TwoFlutesOneTrumpet said:


> So many interesting perspectives and extension points on the original post.
> 
> When I started this thread, I had in mind inferior recordings of music that has received a plethora of outstanding recordings in much better sound. Like many here, I am not willing to sacrifice performance over sound either and will not opt for a sonically superior recording if I did not like the performance. Klemperer's Brahms is a great example and one that had me asking this question. There are so many outstanding recordings of Brahms' symphonies in significantly better sound. *And some of them divide the violins like Klemperer did*. I could not hear what those who recommend Klemperer heard - to me, it is just another great cycle with nothing special to offer but with a noticeably inferior sound. Yes, how we listen to the music matters so if you listen to MP3s on your laptop, it may not matter. But if you derive additional pleasure from the pure quality of the sound then sound quality is a deal breaker.


Now you've got me interested any specific cycles you could direct me to.


----------



## TwoFlutesOneTrumpet (Aug 31, 2011)

Malx said:


> Now you've got me interested any specific cycles you could direct me to.

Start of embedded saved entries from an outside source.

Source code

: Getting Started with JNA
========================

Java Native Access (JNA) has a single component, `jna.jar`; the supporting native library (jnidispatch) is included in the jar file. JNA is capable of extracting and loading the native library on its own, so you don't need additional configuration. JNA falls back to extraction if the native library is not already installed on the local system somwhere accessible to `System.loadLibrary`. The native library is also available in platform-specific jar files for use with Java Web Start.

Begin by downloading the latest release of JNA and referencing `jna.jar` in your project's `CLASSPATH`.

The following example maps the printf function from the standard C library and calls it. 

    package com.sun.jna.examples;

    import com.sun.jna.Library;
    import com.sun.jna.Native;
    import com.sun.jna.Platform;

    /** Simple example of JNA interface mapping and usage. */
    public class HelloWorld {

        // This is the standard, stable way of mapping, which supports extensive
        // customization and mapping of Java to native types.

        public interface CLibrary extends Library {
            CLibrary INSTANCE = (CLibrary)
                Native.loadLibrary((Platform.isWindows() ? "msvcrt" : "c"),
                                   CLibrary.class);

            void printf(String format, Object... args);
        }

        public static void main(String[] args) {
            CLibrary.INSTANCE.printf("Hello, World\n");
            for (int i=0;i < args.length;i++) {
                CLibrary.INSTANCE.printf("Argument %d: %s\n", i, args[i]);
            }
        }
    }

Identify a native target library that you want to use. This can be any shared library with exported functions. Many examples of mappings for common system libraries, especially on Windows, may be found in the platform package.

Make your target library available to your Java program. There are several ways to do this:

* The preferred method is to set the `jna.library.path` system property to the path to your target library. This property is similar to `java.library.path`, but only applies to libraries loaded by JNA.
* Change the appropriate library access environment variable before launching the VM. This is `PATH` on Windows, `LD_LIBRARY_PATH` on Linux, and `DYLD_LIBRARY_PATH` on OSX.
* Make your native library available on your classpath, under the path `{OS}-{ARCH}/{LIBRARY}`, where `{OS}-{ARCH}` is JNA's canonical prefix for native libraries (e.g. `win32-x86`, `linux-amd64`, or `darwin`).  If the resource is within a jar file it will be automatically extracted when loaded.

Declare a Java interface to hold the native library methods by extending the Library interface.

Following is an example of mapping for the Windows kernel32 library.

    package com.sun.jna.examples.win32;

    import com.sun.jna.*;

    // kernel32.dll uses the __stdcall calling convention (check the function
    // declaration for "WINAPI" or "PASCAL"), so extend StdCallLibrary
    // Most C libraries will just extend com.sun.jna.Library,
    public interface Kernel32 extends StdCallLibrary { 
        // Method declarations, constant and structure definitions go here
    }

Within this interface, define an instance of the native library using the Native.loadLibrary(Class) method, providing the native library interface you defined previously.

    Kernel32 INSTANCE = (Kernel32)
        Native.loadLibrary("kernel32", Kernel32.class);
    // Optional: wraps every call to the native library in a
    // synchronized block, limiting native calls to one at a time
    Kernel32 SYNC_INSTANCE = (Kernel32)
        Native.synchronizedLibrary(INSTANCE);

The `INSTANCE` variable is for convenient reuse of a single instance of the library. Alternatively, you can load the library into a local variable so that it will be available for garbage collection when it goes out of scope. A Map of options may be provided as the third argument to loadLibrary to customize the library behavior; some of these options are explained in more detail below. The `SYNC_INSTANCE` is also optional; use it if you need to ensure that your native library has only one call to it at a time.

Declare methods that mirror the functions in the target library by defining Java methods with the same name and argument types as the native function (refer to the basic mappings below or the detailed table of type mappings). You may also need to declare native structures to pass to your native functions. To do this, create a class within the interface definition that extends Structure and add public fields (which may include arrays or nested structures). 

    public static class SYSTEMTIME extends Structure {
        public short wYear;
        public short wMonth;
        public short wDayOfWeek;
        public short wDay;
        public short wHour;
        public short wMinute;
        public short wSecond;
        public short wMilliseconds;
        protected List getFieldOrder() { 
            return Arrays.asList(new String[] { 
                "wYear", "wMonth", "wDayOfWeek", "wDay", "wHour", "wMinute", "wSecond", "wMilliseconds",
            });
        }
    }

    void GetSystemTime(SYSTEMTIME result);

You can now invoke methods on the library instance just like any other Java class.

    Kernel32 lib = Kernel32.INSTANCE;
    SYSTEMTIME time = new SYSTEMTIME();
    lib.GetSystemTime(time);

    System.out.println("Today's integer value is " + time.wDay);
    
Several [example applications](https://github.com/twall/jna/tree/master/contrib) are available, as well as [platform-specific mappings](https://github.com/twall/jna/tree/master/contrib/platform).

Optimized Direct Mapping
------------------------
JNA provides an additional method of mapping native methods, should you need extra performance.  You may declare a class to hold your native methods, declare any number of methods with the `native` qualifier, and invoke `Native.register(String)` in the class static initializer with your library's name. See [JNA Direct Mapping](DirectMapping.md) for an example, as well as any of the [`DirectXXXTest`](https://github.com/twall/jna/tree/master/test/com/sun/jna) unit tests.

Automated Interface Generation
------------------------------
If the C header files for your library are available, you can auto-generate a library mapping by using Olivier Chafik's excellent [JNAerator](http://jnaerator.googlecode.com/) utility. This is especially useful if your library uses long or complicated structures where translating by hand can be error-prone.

Rattle with BPO. Barenboim with Staatskapelle Berlin. I like the Rattle set better.


----------



## Kiki (Aug 15, 2018)

Merl said:


> ... So it's not what I can hear that annoys me all the time, it's what I can't hear. There are some truly wretched recordings out there and I'm not struggling my way through a primordial soup of sound just to get through to the implied interpretation. Where's the joy in that? ...


Couldn't agree more!

With a limited and uneven frequency response characteristics, coupled with early, unsophisticated recording techniques, one hear very little details, little in the orchestral balance and little changes in the dynamics. When people proclaimed the performance in such a recording has never been surpassed, I was always marveled by how rich their imagination was.

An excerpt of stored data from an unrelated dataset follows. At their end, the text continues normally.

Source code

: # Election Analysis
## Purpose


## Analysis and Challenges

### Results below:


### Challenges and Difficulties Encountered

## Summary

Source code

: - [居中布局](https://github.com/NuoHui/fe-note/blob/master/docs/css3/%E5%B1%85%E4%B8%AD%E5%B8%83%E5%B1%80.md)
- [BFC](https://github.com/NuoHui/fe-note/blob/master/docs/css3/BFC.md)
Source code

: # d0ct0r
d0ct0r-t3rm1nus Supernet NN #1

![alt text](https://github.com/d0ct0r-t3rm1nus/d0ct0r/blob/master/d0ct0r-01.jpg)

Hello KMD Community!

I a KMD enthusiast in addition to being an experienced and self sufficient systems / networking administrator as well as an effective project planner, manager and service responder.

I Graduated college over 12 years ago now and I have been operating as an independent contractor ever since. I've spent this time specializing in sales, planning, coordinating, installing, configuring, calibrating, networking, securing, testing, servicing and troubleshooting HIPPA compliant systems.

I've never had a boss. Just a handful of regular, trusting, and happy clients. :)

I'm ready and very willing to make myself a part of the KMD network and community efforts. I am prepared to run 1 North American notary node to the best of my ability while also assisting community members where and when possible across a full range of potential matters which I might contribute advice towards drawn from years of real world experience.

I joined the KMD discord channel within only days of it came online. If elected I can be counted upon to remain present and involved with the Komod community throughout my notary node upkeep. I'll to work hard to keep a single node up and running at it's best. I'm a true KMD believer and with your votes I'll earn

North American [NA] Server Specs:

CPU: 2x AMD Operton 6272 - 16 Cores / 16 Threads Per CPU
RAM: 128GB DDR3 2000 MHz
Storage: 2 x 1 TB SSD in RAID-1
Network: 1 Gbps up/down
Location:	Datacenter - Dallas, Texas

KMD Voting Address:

Having said that, I do treasure, despite the awful sonics, Nikisch's 1913 Beethoven 5, Monteux's 1929 Le Sacre, or Walter's 1938 Mahler 9; not because they were the best, far from that, but because of their historical values, that appeal to the collector in me. However, when I want to listen to these works, I prefer to pick a performance on a modern recording, because I know I can enjoy the music (and the performance) more.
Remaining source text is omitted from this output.